I’m happy and proud, more so because our Chief Minister Naveen Patnaik has supported hockey by not just hosting World Cups but also being the principal sponsor of the national team. He has given hockey a new life. When I played the sport, I never imagined Odisha would host a World Cup. This just shows how far the state has come with its love for the sport. People here love hockey, and it’s there to be seen, with fans flocking to both stadiums, even for non-India matches. To build two of the best hockey stadiums in the world is a great achievement, and I doff my hat to the CM and all of those involved in making this happen. The Birsa Munda Hockey Stadium in Rourkela has 225 rooms, all four-star level. I don’t think any stadium in the world can boast of having that many rooms. Then there is the airport, which is close by. It’s simply incredible.

The state government has also invested heavily in grassroots programmes by constructing 17 artificial pitches in the Sundargarh region and building other facilities in Kalinga Stadium in Bhubaneswar, co-hosting the World Cup...

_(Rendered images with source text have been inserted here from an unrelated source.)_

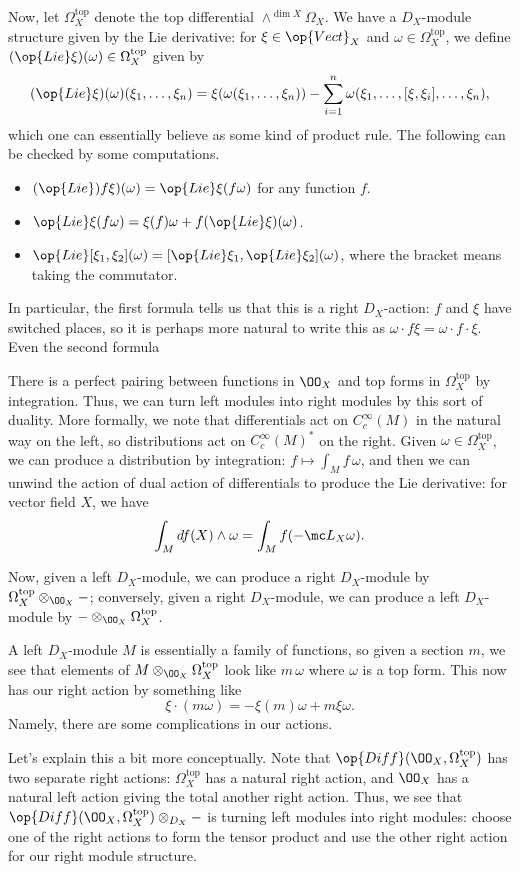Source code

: \documentclass{article}
\begin{document}
Now, let $\Omega_X^{\mathrm{top}}$ denote the top differential $\land^{\dim X}\Omega_X$. We have a $D_X$-module structure given by the Lie derivative: for $\xi\in\op{Vect}_X$ and $\omega\in\Omega_X^{\mathrm{top}}$, we define $(\op{Lie}\xi)(\omega)\in\Omega_X^{\mathrm{top}}$ given by
\[(\op{Lie}\xi)(\omega)(\xi_1,\ldots,\xi_n)=\xi(\omega(\xi_1,\ldots,\xi_n))-\sum_{i=1}^n\omega(\xi_1,\ldots,[\xi,\xi_i],\ldots,\xi_n),\]
which one can essentially believe as some kind of product rule. The following can be checked by some computations.
\begin{itemize}
	\item $(\op{Lie})f\xi)(\omega)=\op{Lie}\xi(f\omega)$ for any function $f$.
	\item $\op{Lie}\xi(f\omega)=\xi(f)\omega+f(\op{Lie}\xi)(\omega)$.
	\item $\op{Lie}[\xi_1,\xi_2](\omega)=[{\op{Lie}\xi_1},{\op{Lie}\xi_2}](\omega)$, where the bracket means taking the commutator.
\end{itemize}
In particular, the first formula tells us that this is a right $D_X$-action: $f$ and $\xi$ have switched places, so it is perhaps more natural to write this as $\omega\cdot f\xi=\omega\cdot f\cdot\xi$. Even the second formula
\begin{remark}[Nadler]
	There is a perfect pairing between functions in $\OO_X$ and top forms in $\Omega_X^{\mathrm{top}}$ by integration. Thus, we can turn left modules into right modules by this sort of duality. More formally, we note that differentials act on $C_c^\infty(M)$ in the natural way on the left, so distributions act on $C_c^\infty(M)^*$ on the right. Given $\omega\in\Omega_X^{\mathrm{top}}$, we can produce a distribution by integration: $f\mapsto\int_Mf\,\omega$, and then we can unwind the action of dual action of differentials to produce the Lie derivative: for vector field $X$, we have
	\[\int_Mdf(X)\land\omega=\int_Mf(-\mc L_X\omega).\]
\end{remark}
Now, given a left $D_X$-module, we can produce a right $D_X$-module by $\Omega_X^{\mathrm{top}}\otimes_{\OO_X}-$; conversely, given a right $D_X$-module, we can produce a left $D_X$-module by $-\otimes_{\OO_X}\Omega_X^{\mathrm{top}}$.
\begin{example}
	A left $D_X$-module $M$ is essentially a family of functions, so given a section $m$, we see that elements of $M\otimes_{\OO_X}\Omega_X^{\mathrm{top}}$ look like $m\,\omega$ where $\omega$ is a top form. This now has our right action by something like
	\[\xi\cdot(m\omega)=-\xi(m)\omega+m\xi\omega.\]
	Namely, there are some complications in our actions.
\end{example}
\begin{remark}
	Let's explain this a bit more conceptually. Note that $\op{Diff}(\OO_X,\Omega_X^{\mathrm{top}})$ has two separate right actions: $\Omega_X^{\mathrm{top}}$ has a natural right action, and $\OO_X$ has a natural left action giving the total another right action. Thus, we see that $\op{Diff}(\OO_X,\Omega_X^{\mathrm{top}})\otimes_{D_X}-$ is turning left modules into right modules: choose one of the right actions to form the tensor product and use the other right action for our right module structure.
\end{remark}
\end{document}
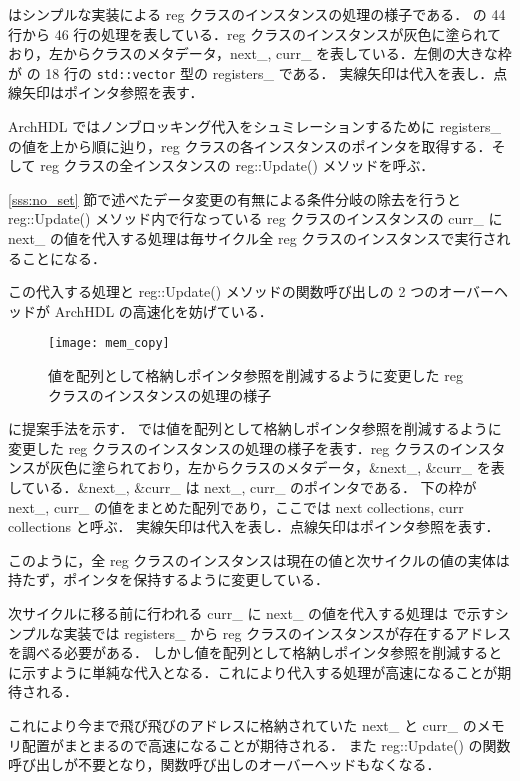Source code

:  はシンプルな実装による reg クラスのインスタンスの処理の様子である．
の 44 行から 46 行の処理を表している．reg クラスのインスタンスが灰色に塗られており，左からクラスのメタデータ，next\_, curr\_
を表している．左側の大きな枠が の 18 行の \verb`std::vector` 型の registers\_ である．
実線矢印は代入を表し．点線矢印はポインタ参照を表す．

ArchHDL ではノンブロッキング代入をシュミレーションするために registers\_ の値を上から順に辿り，reg クラスの各インスタンスのポインタを取得する．そして reg クラスの全インスタンスの reg::Update() メソッドを呼ぶ．

\ref{sss:no_set} 節で述べたデータ変更の有無による条件分岐の除去を行うと
reg::Update() メソッド内で行なっている reg
クラスのインスタンスの curr\_ に next\_ の値を代入する処理は毎サイクル全
reg クラスのインスタンスで実行されることになる．

この代入する処理と reg::Update() メソッドの関数呼び出しの 2
つのオーバーヘッドが ArchHDL の高速化を妨げている．

\begin{figure}[t]
 \centering
 \texttt{[image: mem\_copy]}
 \caption{値を配列として格納しポインタ参照を削減するように変更した reg クラスのインスタンスの処理の様子}
 \label{fig:mem_copy}
\end{figure}

 に提案手法を示す． では値を配列として格納しポインタ参照を削減するように変更した reg クラスのインスタンスの処理の様子を表す．reg クラスのインスタンスが灰色に塗られており，左からクラスのメタデータ，\&next\_, \&curr\_ を表している．\&next\_, \&curr\_ は next\_, curr\_ のポインタである．
下の枠が next\_, curr\_ の値をまとめた配列であり，ここでは next collections, curr collections と呼ぶ．
実線矢印は代入を表し．点線矢印はポインタ参照を表す．

このように，全 reg クラスのインスタンスは現在の値と次サイクルの値の実体は持たず，ポインタを保持するように変更している．

次サイクルに移る前に行われる curr\_ に next\_ の値を代入する処理は  で示すシンプルな実装では registers\_ から reg クラスのインスタンスが存在するアドレスを調べる必要がある．
しかし値を配列として格納しポインタ参照を削減すると  に示すように単純な代入となる．これにより代入する処理が高速になることが期待される．

これにより今まで飛び飛びのアドレスに格納されていた next\_ と curr\_ のメモリ配置がまとまるので高速になることが期待される．
また reg::Update() の関数呼び出しが不要となり，関数呼び出しのオーバーヘッドもなくなる．

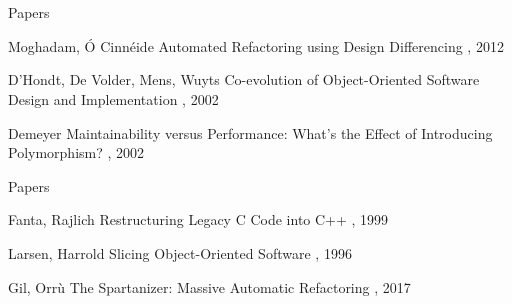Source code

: \documentclass{beamer}
\begin{document}
\appendix
\section*{\appendixname}

\begin{frame}{Papers}
  \begin{thebibliography}{10}
    \beamertemplatearticlebibitems
  
      Moghadam, Ó Cinnéide
      \newblock Automated Refactoring using Design Differencing
      , 2012
    
      D'Hondt, De Volder, Mens, Wuyts
      \newblock Co-evolution of Object-Oriented Software Design and Implementation
      , 2002
      
      Demeyer
      \newblock Maintainability versus Performance: What's the Effect of Introducing Polymorphism?
      , 2002
  \end{thebibliography}
\end{frame}

\begin{frame}{Papers}
  \begin{thebibliography}{10}
    \beamertemplatearticlebibitems
    
      Fanta, Rajlich
      \newblock Restructuring Legacy C Code into C++
      , 1999
      
      Larsen, Harrold
      \newblock Slicing Object-Oriented Software
      , 1996
      
      Gil, Orrù
      \newblock The Spartanizer: Massive Automatic Refactoring
      , 2017
  \end{thebibliography}
\end{frame}
\end{document}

The government is focusing on three things: First, infrastructure by building pitches and other sporting facilities in Kalinga Stadium too. I believe more pitches are on the anvil. Secondly, it is hosting back-to-back World Cups and other hockey events because unless you host high-profile events and build interest around them, many people may not take up the sport. Thirdly, we have to ensure people at the grassroots get access to good facilities, which is the reason behind all the investment at that level. Apart from setting up pitches, coaches have been hired to ensure children learn the sport technically and in the right way.

As president of Hockey India, what lessons can be learned from the Odisha government’s initiatives to improve hockey in other parts of the country?

Youth are our future, and we must prioritise and invest heavily in them. Other states and sporting administrations need to devote a good amount of time, energy, and money to improving sports at the youth level.

While Odisha has enhanced its love for hockey, the game is on the decline in other states. Karnataka, especially its Kodagu district, always had representation in the national team, but now they do not even feature among the probables. How do you intend to revive the sport there?

I agree that hockey is on the decline there, and addressing that is one of my top priorities. We plan to speak to the state governments and associations in Karnataka, Maharashtra, and Tamil Nadu and see why interest in hockey has dipped there. We need to understand why they are not able to produce players. Only after that can we address the issues. We need to know the problem before finding a way to fix it. Also, to improve any sport, we need the support of the state government, without which we cannot develop the sport. We need their help.

Franchise-based leagues are very popular in the country. Any plans of reviving the Hockey India League, which has remained dysfunctional since 2017?

HIL was great for young players. It helped improve their performance because of the exposure it gave them. It also helped them financially. Playing and training with top players from around the world had a different feel than just training in camps and watching them play internationals. We want to revive it, and talks are going on. In my opinion, if things fall into place, it should be back next year.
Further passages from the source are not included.